Moneybags Mailchimp: Many Firms Might Be Eager To Buy The Email Vendor

Mailchimp has not yet announced a buyer for all or a part of its business, but observers say the Atlanta-based company could get its alleged $10 billion price — or more.

Bloomberg reported on Friday that Mailchimp was open to sale of all or part of its ownership. To explore this possibility, Email Marketing Daily spoke with Massimo Arrigoni, CEO of BEE, a business unit of Growens.

Email Marketing Daily: Is Mailchimp really worth $10 billion?

Arrigoni: Mailchimp may actually sell for more. In 2019 they had reached $700M in annual revenue and with at least 25% in YoY growth in the last two years — ending up with annual recurring revenue of over $1.1B. 

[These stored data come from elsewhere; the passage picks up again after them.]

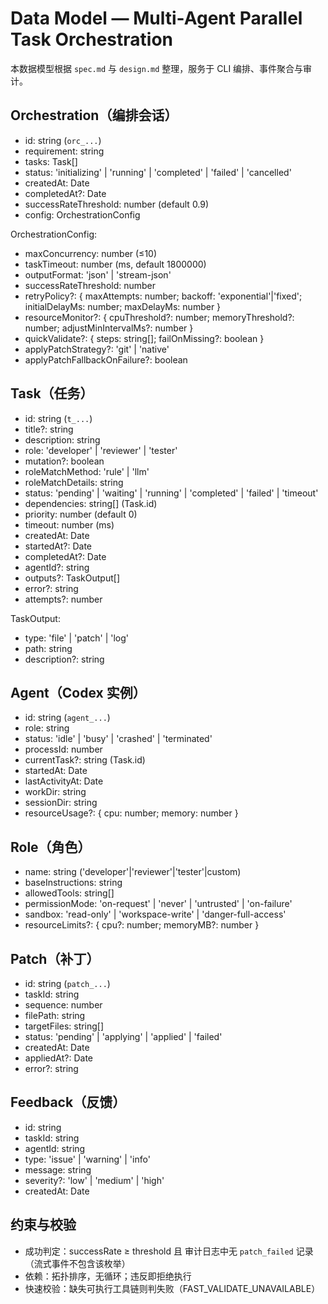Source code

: # Data Model — Multi-Agent Parallel Task Orchestration

本数据模型根据 `spec.md` 与 `design.md` 整理，服务于 CLI 编排、事件聚合与审计。

## Orchestration（编排会话）

- id: string (`orc_...`)
- requirement: string
- tasks: Task[]
- status: 'initializing' | 'running' | 'completed' | 'failed' | 'cancelled'
- createdAt: Date
- completedAt?: Date
- successRateThreshold: number (default 0.9)
- config: OrchestrationConfig

OrchestrationConfig:

- maxConcurrency: number (≤10)
- taskTimeout: number (ms, default 1800000)
- outputFormat: 'json' | 'stream-json'
- successRateThreshold: number
- retryPolicy?: { maxAttempts: number; backoff: 'exponential'|'fixed';
  initialDelayMs: number; maxDelayMs: number }
- resourceMonitor?: { cpuThreshold?: number; memoryThreshold?: number;
  adjustMinIntervalMs?: number }
- quickValidate?: { steps: string[]; failOnMissing?: boolean }
- applyPatchStrategy?: 'git' | 'native'
- applyPatchFallbackOnFailure?: boolean

## Task（任务）

- id: string (`t_...`)
- title?: string
- description: string
- role: 'developer' | 'reviewer' | 'tester'
- mutation?: boolean
- roleMatchMethod: 'rule' | 'llm'
- roleMatchDetails: string
- status: 'pending' | 'waiting' | 'running' | 'completed' | 'failed' | 'timeout'
- dependencies: string[] (Task.id)
- priority: number (default 0)
- timeout: number (ms)
- createdAt: Date
- startedAt?: Date
- completedAt?: Date
- agentId?: string
- outputs?: TaskOutput[]
- error?: string
- attempts?: number

TaskOutput:

- type: 'file' | 'patch' | 'log'
- path: string
- description?: string

## Agent（Codex 实例）

- id: string (`agent_...`)
- role: string
- status: 'idle' | 'busy' | 'crashed' | 'terminated'
- processId: number
- currentTask?: string (Task.id)
- startedAt: Date
- lastActivityAt: Date
- workDir: string
- sessionDir: string
- resourceUsage?: { cpu: number; memory: number }

## Role（角色）

- name: string ('developer'|'reviewer'|'tester'|custom)
- baseInstructions: string
- allowedTools: string[]
- permissionMode: 'on-request' | 'never' | 'untrusted' | 'on-failure'
- sandbox: 'read-only' | 'workspace-write' | 'danger-full-access'
- resourceLimits?: { cpu?: number; memoryMB?: number }

## Patch（补丁）

- id: string (`patch_...`)
- taskId: string
- sequence: number
- filePath: string
- targetFiles: string[]
- status: 'pending' | 'applying' | 'applied' | 'failed'
- createdAt: Date
- appliedAt?: Date
- error?: string

## Feedback（反馈）

- id: string
- taskId: string
- agentId: string
- type: 'issue' | 'warning' | 'info'
- message: string
- severity?: 'low' | 'medium' | 'high'
- createdAt: Date

## 约束与校验

- 成功判定：successRate ≥ threshold 且 审计日志中无 `patch_failed` 记录（流式事件不包含该枚举）
- 依赖：拓扑排序，无循环；违反即拒绝执行
- 快速校验：缺失可执行工具链则判失败（FAST_VALIDATE_UNAVAILABLE）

Mailchimp is very profitable: It reportedly has $300M in earnings before interest, taxes, depreciation, and amortization — 27%), it could reach $14-15 billion in valuation, more if there's a bidding war especially considering this research from SaaS Capital re: Private SaaS Company Valuations: Q2 2021 Update. 

EMDWho would be interested in paying that price?

Arrigoni: Any large company that has a strong focus on small businesses: take a company like Intuit, that serves mostly small businesses: market cap of $148b. They could certainly afford it and would be adding a whole new marketing layer to their offering.

Another potential buyer, although they have had quite a rivalry over the last several years, is Shopify, market cap of $186b.

HubSpot too could be interested in growing their penetration in SMBs, so that they automatically become the platform of choice as those small businesses scale up. In their case, given their $31b valuation, it would be a big purchase for them There are many others: even Microsoft itself could see something like Mailchimp as a marketing extension of Office 365.

EMD: Is the Mailchimp audience of sufficient interest? 

Arrigoni: Absolutely. You are talking about an ocean of 14,000,000 small businesses from virtually every corner on earth.”  Anyone that markets to SMBs would love that.

But there’s more to it. It’s not just small businesses: there are lots of large senders of email on the Mailchimp platform, spending thousands of dollars per month.

As far as I know, there is no marketing platform that sends as many emails as they do (333 billion emails in 2020: So, you could also see companies that focus on the higher end of the market buy Mailchimp as a top-of-the-funnel, freemium play (the same report mentioned above indicates that in 2020 they were signing up ~14,000 new users per day, from 178 countries).

EMD: Is this a harbinger of even greater consolidation in the email service field?

Arrigoni: Yes, there is and there will be consolidation in the space — consolidation not just in the email space, but in martech overall. There are simply too many providers of marketing technologies (over 8,000, as the famous “landscape” shows.

In fact, Mailchimp itself has acquired several companies in the last few years. In the case of Mailchimp, they acquired different pieces of the marketing stack. In other cases, you see companies acquire different segments of the market (e.g. CM Group’s acquisition of Emma, Sailthru and Selligent).